TASK PROMPT -
Return all lines from the entries below in which the word "gewinnen" is present.

EXERCISE DATA -
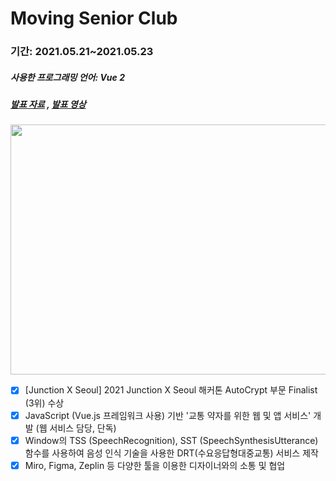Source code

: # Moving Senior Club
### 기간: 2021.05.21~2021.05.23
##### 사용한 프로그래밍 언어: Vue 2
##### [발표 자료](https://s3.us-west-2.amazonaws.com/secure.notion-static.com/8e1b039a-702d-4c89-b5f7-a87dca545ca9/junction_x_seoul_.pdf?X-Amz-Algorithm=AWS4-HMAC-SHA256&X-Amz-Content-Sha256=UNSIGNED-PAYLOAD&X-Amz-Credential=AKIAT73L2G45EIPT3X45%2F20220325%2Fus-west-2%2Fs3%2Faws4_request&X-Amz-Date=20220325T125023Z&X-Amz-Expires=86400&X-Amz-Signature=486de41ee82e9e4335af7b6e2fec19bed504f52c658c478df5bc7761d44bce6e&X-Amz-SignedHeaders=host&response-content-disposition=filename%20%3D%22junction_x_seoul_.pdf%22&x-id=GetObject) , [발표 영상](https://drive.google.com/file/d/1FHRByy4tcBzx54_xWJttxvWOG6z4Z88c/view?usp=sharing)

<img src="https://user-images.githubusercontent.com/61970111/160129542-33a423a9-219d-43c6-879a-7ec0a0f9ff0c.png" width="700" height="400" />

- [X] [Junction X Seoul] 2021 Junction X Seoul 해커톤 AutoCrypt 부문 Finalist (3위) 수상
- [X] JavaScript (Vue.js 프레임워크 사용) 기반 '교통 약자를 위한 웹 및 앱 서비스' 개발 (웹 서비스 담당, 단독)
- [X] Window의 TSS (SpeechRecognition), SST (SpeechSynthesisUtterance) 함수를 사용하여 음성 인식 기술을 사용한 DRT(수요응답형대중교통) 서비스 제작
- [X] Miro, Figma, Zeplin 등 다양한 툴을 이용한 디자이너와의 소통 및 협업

==

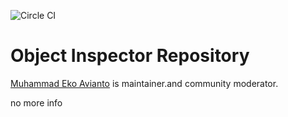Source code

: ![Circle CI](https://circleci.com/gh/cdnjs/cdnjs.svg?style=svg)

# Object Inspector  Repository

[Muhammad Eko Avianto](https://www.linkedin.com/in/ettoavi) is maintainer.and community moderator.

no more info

--

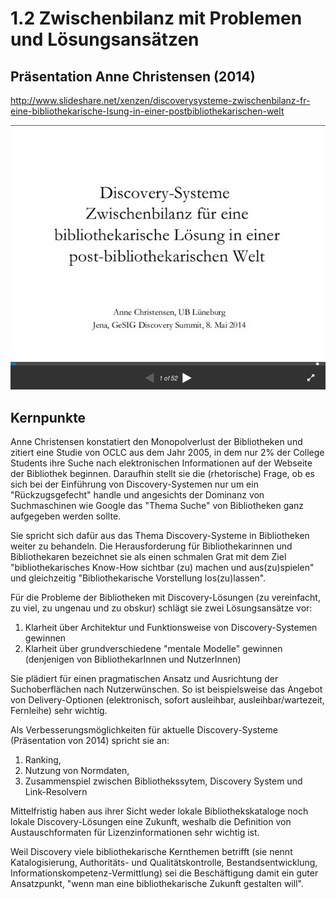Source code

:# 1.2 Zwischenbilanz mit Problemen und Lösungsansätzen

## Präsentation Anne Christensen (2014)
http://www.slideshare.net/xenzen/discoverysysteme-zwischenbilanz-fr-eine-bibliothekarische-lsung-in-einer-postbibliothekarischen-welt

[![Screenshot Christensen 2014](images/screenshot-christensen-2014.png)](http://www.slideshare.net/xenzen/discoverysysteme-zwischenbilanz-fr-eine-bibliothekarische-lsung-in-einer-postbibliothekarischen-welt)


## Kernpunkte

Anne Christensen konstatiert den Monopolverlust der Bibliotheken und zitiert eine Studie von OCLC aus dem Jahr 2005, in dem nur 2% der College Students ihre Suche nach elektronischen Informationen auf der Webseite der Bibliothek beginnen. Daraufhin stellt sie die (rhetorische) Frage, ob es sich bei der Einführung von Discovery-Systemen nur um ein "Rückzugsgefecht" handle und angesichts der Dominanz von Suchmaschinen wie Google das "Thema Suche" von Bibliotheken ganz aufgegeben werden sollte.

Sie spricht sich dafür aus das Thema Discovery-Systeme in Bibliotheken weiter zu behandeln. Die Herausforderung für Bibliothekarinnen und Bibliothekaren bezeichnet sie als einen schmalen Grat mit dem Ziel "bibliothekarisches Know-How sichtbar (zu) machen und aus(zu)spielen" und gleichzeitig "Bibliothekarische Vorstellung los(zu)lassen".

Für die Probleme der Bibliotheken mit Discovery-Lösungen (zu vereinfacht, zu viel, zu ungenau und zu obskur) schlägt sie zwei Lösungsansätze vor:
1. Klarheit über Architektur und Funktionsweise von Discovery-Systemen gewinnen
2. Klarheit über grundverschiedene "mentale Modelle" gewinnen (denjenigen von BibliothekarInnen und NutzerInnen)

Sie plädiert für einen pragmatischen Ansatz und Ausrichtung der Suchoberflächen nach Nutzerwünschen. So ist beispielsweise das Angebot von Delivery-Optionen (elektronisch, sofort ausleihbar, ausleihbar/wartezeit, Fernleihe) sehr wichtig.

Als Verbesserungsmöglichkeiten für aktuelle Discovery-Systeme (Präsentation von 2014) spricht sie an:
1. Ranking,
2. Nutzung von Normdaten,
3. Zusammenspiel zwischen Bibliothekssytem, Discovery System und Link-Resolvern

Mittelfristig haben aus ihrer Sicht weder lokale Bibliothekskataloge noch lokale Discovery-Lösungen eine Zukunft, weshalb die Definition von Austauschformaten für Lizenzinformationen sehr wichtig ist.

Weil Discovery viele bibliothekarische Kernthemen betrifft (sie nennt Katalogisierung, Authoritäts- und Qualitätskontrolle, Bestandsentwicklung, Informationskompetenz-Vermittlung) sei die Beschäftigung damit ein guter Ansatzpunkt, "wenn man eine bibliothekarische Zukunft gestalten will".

WRITTEN RESPONSE -
1. Klarheit über Architektur und Funktionsweise von Discovery-Systemen gewinnen
2. Klarheit über grundverschiedene "mentale Modelle" gewinnen (denjenigen von BibliothekarInnen und NutzerInnen)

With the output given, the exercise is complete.